Spurgeon at the Metropolitan Tabernacle: 365 Sermons
Now
‘For he saith, I have heard thee in a time accepted, and in the day of salvation have I succoured thee: behold, now is the acceptable time; behold, now is the day of salvation.’ 2 Corinthians 6:2
Suggested Further Reading: Matthew 7:13–14
When the express trains first began to run to Scotland, there was seen at the station one morning a gentleman tall and thin, whose cheek had the consumptive mark upon it. The porters asked him several questions about his luggage, and when he had been asked several times by different persons, another came up, and said, ‘Where are you going, sir?’ Being of short temper, and in great haste, he said, ‘To hell!’ A servant of Christ passed by that moment and heard the answer.
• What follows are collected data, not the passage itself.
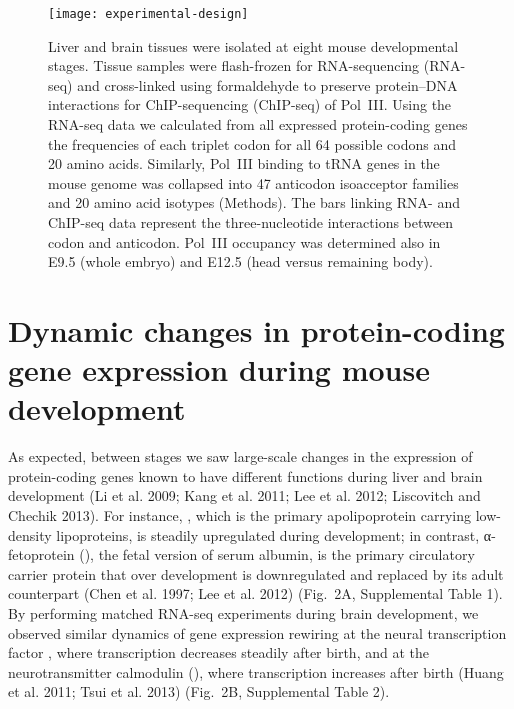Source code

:\begin{figure}
    \texttt{[image: experimental-design]}

    \caption{
        Liver and brain tissues were isolated at eight mouse developmental
        stages. Tissue samples were flash-frozen for RNA-sequencing (RNA-seq)
        and cross-linked using formaldehyde to preserve protein–DNA interactions
        for ChIP-sequencing (ChIP-seq) of Pol~III. Using the RNA-seq data we
        calculated from all expressed protein-coding genes the frequencies of
        each triplet codon for all 64 possible codons and 20 amino acids.
        Similarly, Pol~III binding to tRNA genes in the mouse genome was
        collapsed into 47 anticodon isoacceptor families and 20 amino acid
        isotypes (Methods). The bars linking RNA- and ChIP-seq data represent
        the three-nucleotide interactions between codon and anticodon. Pol~III
        occupancy was determined also in E9.5 (whole embryo) and E12.5 (head
        versus remaining body).\label{fig:design}}
\end{figure}

\section{Dynamic changes in protein-coding gene expression during mouse
development}


As expected, between stages we saw large-scale changes in the expression of
protein-coding genes known to have different functions during liver and brain
development (Li et al. 2009; Kang et al. 2011; Lee et al. 2012; Liscovitch and
Chechik 2013). For instance, , which is the primary apolipoprotein
carrying low-density lipoproteins, is steadily upregulated during development;
in contrast, α-fetoprotein (), the fetal version of serum albumin, is
the primary circulatory carrier protein that over development is downregulated
and replaced by its adult counterpart (Chen et al. 1997; Lee et al. 2012)
(Fig.~2A, Supplemental Table 1). By performing matched RNA-seq experiments
during brain development, we observed similar dynamics of gene expression
rewiring at the neural transcription factor , where transcription
decreases steadily after birth, and at the neurotransmitter calmodulin
(), where transcription increases after birth (Huang et al. 2011;
Tsui et al. 2013) (Fig.~2B, Supplemental Table 2).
He sought to get in the same carriage, and did so; and this gentleman was talking freely to others upon common topics, and the man thought, ‘I will get a word in if I can.’ So he joined in the conversation till they alighted at a refreshment station, when, taking the opportunity, he said to the gentleman, ‘When do you expect to get to the end of your journey?’ ‘O,’ said he, ‘I am going to cross at such-and-such a town by the boat tonight, and hope to get to my journey’s end about twelve o’clock tomorrow morning.’ The man said, ‘I think you misunderstand my question. You said when the porter asked you just now where you were going to, that you were going to a very different place.’ ‘O yes, I recollect I did,’ said the gentleman, ‘but I am sometimes very hasty.’ The other said to him, ‘Was it true? Are you going to hell? If so, when do you expect to get there?’ And he began to talk to him about that sickness which he could see so certainly in his cheek, and warned him that unless he sought another road, and fled to Christ, the only refuge, he would certainly reach that dreadful end. There are some who, if they were labelled this morning as to where they are going, would have to be directed ‘to hell.’
For meditation: Where are you going? There is a way to death and destruction (Proverbs 14:12; Matthew 7:13). To continue on it, all you have to do is neglect or reject the only way to life, the Lord Jesus Christ (John 14:6).